Ai sensi dell’articolo 616 del codice di procedura penale, la parte che ha proposto un ricorso dichiarato inammissibile è condannata al pagamento delle spese del procedimento e al versamento di una somma di denaro alla Cassa delle ammende. Nel caso specifico, tale somma è stata fissata in 3.000 euro.
Testo del provvedimento
Ordinanza di Cassazione Penale Sez. 7 Num. 43229 Anno 2024
Penale Ord. Sez. 7 Num. 43229 Anno 2024
Presidente: COGNOME NOME
Relatore: COGNOME NOME
Data Udienza: 10/10/2024
ORDINANZA
sul ricorso proposto da:
COGNOME NOME nata LIZZANELLO il DATA_NASCITA
avverso l’ordinanza del 02/05/2024 della CORTE APPELLO di LECCE
dato avviso alle parti;
udita la relazione svolta dal Consigliere NOME COGNOME;
CONSIDERATO IN DIRITTO
1. Il ricorso è inammissibile.
Ai sensi dell’art. 671 cod. proc. pen., infatti, è inammissibile l’istanza con la quale la parte chiede l’applicazione della disciplina della continuazione, quando la stessa è già stata esclusa dal giudice della cognizione.
Nel caso di specie, la ricorrente non si confronta con il provvedimento impugnato, nella parte in cui il giudice dell’esecuzione ha evidenziato che la richiesta di applicazione della disciplini della continuazione tra i reati oggetto dell’istanza era stata già rigettata dalla Corte di appello di Lecce, quale giudice della cognizione, con la sentenza emessa in data 1 luglio 2020, definitiva 1’8 novembre 2022.

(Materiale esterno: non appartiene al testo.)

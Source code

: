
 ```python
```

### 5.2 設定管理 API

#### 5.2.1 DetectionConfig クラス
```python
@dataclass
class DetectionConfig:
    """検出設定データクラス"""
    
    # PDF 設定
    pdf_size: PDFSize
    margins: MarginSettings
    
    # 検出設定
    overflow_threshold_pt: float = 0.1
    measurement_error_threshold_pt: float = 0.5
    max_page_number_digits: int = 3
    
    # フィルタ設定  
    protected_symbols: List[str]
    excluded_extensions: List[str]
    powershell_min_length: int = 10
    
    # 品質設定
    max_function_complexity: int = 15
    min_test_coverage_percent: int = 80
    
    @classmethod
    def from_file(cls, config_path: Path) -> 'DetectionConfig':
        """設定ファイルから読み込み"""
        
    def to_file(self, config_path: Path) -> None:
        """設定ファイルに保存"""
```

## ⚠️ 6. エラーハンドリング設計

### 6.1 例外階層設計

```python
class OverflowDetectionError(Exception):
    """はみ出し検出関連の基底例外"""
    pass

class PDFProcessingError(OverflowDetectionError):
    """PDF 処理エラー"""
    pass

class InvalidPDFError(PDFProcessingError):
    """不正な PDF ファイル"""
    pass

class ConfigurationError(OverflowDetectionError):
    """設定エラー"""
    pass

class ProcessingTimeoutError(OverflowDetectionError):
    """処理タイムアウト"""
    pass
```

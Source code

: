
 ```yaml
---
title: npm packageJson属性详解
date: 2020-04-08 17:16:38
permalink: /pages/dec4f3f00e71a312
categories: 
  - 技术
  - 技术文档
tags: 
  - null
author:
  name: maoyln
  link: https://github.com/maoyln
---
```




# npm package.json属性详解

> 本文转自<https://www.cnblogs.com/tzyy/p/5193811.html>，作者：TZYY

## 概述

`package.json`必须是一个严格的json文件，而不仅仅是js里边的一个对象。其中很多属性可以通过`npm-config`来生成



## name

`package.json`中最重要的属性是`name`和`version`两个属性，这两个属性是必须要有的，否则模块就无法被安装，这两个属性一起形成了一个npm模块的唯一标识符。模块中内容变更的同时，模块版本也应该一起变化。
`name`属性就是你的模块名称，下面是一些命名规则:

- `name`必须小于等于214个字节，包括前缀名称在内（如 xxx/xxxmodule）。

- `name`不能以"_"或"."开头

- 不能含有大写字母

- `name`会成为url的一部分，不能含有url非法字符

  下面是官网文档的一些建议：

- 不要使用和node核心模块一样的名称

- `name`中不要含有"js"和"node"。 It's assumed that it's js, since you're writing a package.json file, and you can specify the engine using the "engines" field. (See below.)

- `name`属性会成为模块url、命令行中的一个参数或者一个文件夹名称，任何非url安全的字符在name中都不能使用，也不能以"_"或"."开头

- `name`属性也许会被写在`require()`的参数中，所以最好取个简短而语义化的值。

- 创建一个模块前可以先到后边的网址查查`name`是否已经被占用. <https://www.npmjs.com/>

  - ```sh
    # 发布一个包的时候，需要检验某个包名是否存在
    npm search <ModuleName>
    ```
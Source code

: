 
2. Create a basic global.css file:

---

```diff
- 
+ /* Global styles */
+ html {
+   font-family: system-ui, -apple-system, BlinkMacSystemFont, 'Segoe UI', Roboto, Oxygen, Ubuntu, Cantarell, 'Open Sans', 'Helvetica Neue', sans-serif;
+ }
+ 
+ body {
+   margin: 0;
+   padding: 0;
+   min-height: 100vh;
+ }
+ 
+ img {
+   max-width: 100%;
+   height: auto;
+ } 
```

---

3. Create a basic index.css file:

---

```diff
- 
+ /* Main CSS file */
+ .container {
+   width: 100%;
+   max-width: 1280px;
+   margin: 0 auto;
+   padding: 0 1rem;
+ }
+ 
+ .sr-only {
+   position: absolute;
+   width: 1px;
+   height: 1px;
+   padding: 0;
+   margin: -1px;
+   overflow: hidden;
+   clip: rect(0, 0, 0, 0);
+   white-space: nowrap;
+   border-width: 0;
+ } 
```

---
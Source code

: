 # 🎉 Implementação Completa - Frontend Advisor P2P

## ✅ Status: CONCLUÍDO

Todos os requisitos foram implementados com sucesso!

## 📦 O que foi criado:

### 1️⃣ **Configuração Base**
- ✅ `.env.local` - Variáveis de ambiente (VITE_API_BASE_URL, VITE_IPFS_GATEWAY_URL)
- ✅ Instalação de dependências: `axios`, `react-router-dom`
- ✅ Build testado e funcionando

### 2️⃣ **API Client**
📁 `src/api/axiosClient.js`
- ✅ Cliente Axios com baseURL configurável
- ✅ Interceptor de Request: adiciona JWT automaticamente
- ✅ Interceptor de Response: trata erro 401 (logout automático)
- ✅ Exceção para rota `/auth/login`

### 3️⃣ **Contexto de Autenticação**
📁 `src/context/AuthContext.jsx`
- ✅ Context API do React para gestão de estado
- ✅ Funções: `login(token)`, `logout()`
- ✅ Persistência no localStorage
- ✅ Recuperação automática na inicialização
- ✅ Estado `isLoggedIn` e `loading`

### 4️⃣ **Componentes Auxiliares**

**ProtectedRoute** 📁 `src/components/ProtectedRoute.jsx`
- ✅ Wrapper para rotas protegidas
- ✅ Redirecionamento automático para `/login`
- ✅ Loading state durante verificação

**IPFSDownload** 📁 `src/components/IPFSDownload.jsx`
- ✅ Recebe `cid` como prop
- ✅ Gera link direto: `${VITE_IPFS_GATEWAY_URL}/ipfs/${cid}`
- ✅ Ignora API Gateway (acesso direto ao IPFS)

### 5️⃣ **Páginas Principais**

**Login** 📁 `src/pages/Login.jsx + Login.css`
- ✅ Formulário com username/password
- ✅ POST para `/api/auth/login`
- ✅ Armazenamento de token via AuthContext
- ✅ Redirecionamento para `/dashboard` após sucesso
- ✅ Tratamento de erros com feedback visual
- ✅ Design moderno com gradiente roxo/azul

Ai sensi dell’art. 616 cod. proc. pen., ne consegue la condanna della ricorrente al pagamento delle spese del procedimento, nonché al versamento in favore della Cassa delle ammende di una somma determinata, equamente, in euro 3.000,00, tenuto conto che non sussistono elementi per ritenere che «la parte abbia proposto ricorso senza versare in colpa nella determinazione della causa di inammissibilità» (Corte cost. n. 186 del 13/06/2000).
P.Q.M.
Dichiara inammissibile il ricorso e condanna la ricorrente al pagamento delle spese processuali e della somma di tremila euro in favore della Cassa delle ammende.